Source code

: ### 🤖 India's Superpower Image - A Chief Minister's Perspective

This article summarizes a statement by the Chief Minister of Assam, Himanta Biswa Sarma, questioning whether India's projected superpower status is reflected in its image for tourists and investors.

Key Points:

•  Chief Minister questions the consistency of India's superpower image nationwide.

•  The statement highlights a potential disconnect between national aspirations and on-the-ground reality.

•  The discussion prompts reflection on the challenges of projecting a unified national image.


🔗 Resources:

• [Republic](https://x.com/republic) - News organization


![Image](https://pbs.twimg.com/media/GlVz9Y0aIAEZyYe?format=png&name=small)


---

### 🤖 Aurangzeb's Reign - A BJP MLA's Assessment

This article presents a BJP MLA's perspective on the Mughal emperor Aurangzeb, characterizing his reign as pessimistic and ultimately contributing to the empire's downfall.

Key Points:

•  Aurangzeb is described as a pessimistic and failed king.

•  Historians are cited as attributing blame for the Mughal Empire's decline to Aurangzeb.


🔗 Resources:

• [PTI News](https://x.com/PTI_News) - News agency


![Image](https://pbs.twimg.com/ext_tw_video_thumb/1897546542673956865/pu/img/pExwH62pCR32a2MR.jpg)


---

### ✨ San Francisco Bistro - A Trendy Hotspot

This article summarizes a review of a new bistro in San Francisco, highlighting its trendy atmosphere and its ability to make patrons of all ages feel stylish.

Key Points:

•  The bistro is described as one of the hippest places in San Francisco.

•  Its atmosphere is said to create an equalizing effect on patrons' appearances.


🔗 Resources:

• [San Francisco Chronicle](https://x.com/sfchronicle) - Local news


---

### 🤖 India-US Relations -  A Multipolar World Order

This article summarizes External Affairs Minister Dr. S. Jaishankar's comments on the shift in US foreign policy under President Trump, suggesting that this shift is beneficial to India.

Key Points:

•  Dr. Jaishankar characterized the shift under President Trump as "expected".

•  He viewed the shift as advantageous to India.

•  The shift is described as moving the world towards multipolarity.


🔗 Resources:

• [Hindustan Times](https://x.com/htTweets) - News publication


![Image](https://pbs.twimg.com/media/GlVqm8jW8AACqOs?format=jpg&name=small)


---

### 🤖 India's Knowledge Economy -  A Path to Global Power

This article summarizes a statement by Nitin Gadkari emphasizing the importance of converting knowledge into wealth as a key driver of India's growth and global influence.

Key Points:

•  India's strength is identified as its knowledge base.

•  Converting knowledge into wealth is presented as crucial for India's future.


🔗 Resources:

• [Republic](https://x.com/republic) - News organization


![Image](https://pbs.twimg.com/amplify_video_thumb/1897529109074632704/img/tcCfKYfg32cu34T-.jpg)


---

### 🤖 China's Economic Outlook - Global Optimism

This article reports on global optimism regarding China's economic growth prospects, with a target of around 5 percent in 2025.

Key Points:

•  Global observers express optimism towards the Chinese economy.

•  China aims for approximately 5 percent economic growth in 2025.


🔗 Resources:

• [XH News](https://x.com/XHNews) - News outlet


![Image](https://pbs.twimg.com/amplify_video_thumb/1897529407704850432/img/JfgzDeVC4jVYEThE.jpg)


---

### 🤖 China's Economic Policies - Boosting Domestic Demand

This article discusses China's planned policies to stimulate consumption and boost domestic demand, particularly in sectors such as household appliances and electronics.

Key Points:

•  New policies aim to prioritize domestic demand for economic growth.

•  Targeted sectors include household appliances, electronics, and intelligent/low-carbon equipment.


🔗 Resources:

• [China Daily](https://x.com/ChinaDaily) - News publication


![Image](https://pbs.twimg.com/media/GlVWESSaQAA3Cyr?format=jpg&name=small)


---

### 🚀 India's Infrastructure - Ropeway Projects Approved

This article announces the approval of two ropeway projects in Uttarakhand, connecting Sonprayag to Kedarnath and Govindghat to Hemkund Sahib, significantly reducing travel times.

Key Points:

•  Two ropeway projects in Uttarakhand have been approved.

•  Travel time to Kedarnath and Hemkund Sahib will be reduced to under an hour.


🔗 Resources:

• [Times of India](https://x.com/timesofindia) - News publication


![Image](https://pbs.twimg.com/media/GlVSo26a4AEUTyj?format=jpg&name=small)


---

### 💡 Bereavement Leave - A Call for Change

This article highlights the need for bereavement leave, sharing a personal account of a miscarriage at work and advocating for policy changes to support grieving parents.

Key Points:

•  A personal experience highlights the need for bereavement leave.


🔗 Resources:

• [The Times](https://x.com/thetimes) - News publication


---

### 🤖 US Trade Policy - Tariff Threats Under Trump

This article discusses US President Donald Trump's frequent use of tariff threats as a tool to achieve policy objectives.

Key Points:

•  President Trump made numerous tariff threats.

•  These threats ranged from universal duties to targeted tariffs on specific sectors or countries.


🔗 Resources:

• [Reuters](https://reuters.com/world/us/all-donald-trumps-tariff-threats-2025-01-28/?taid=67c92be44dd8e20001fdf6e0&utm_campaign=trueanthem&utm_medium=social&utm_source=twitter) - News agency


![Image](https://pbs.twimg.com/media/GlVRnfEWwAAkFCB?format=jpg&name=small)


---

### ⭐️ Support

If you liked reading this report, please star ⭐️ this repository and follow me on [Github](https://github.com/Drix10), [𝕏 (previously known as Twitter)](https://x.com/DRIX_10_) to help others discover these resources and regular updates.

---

**TASK ITEM**
Could you return every line from the entries above in which the string "Francisco" occurs?

**SOLUTION FOR THIS PROBLEM**
### ✨ San Francisco Bistro - A Trendy Hotspot
This article summarizes a review of a new bistro in San Francisco, highlighting its trendy atmosphere and its ability to make patrons of all ages feel stylish.
•  The bistro is described as one of the hippest places in San Francisco.
• [San Francisco Chronicle](https://x.com/sfchronicle) - Local news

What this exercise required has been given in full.